Investing in crypto equities can be a “defensive play,” said Matt Hougan, CEO of Bitwise, in a recent webcast. The movement of crypto equities tends to be more muted than the extreme peaks and troughs of cryptocurrency price movement. By spreading leverage across a wider variety of exposures to cryptocurrencies, investors can help mitigate their risk profile and potentially reduce the volatility of their investment versus a singular spot exposure either to cryptocurrency or to one crypto equity.
It’s within this diversity that the fund is able to take a more defensive approach to crypto exposure, Hougan explained. Different companies that the fund invests in all have different exposures to cryptocurrencies, some more direct than others, and therefore their leverages versus cryptocurrency price actions are different.
Image source: Bitwise
Bitwise broke down the top 10 companies within the index statistically, as seen above, measuring their beta to crypto prices, and the range was fairly large. Coinbase, a popular crypto exchange, only carried a beta of 0.43 and was underleveraged, while Marathon Digital Holdings, a bitcoin miner, was overleveraged at 1.13.
“The reason for this is that different companies have different return characteristics,” Hougan explained. Most betas for the top 10 companies were fairly aligned, as a majority of them are crypto miners and therefore would be either leveraged very close to or somewhat above the price movements of cryptocurrencies, but Coinbase demonstrates the variability potential.
How leveraged a company is has to do with how it is gaining its cryptocurrency exposure; miners that are working to increase the available bitcoin and gain their revenue in bitcoin are more leveraged to that exposure than an exchange such as Coinbase, which derives returns from increased transactions.
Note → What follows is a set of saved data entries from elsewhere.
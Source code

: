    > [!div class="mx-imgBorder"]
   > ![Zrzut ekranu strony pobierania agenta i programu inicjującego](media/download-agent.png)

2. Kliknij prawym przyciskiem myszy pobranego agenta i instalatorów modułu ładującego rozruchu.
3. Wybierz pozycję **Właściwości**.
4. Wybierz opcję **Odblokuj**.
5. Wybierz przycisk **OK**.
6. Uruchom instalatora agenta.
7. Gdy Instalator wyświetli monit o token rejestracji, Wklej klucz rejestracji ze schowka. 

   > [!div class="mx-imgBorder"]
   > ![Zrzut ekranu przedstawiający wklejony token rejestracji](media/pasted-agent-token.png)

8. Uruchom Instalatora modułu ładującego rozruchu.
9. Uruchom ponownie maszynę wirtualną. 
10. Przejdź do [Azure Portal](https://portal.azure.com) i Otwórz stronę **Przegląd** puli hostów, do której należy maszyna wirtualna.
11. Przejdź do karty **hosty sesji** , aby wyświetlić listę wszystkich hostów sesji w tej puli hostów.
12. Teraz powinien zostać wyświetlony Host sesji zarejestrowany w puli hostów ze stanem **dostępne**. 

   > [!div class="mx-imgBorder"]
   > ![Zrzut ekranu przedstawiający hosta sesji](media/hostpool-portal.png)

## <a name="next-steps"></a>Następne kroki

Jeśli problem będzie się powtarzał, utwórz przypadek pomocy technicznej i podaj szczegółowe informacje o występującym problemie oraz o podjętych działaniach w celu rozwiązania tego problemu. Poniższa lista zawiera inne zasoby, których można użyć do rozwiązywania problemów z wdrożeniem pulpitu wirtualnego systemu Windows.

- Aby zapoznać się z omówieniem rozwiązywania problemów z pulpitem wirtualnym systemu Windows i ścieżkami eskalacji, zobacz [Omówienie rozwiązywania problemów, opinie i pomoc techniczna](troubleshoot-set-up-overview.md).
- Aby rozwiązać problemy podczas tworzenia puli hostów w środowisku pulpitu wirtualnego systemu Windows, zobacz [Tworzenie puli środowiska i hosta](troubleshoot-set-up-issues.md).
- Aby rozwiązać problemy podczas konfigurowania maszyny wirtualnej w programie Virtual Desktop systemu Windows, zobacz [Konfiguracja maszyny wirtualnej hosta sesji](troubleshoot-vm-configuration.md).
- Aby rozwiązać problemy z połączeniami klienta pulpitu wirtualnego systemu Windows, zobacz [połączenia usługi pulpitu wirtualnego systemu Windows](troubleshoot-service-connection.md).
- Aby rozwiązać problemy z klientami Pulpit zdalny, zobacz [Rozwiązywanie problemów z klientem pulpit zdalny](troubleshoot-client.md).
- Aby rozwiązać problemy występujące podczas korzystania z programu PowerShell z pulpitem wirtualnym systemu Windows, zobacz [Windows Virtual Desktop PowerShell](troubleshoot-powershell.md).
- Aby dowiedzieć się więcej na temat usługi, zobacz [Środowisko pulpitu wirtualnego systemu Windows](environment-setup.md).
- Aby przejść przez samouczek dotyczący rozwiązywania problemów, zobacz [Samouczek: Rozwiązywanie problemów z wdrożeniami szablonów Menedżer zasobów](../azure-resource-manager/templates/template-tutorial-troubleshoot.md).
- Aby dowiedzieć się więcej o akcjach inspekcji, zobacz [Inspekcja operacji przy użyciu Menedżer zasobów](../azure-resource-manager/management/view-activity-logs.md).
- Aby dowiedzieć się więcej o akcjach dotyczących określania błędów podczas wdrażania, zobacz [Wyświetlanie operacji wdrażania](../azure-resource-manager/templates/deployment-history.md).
An increase in traffic and transactions can occur during cryptocurrency price peaks as well as crashes, making it much less leveraged to the price of cryptocurrency.
Spreading risk and diversifying the risk profile more broadly across the crypto space is something that just makes sense to Hougan.
“If you’re trying to get proxy exposure to the crypto space, you’re better off with a basket of these, a blended basket,” Hougan said, speaking about the securities within the index, “than any one company with idiosyncratic risk.”
BITQ tracks the Bitwise Crypto Innovators 30 Index, an index with at least 85% allocation into companies that are cryptocurrency exchanges carrying bitcoin and other cryptocurrencies, crypto miners, mining equipment companies, and service providers. The remaining 15% is allocated to large-cap support companies, with at least one major part of each of their businesses dedicated to crypto.
BITQ carries crypto companies such as Coinbase Global Inc (COIN) at 10.75%, Marathon Digital Holdings (MARA) at 4.87%, and Hut 8 Mining (HUT) at 4.34%.
The fund has an expense ratio of 0.85% and net assets of $118 million.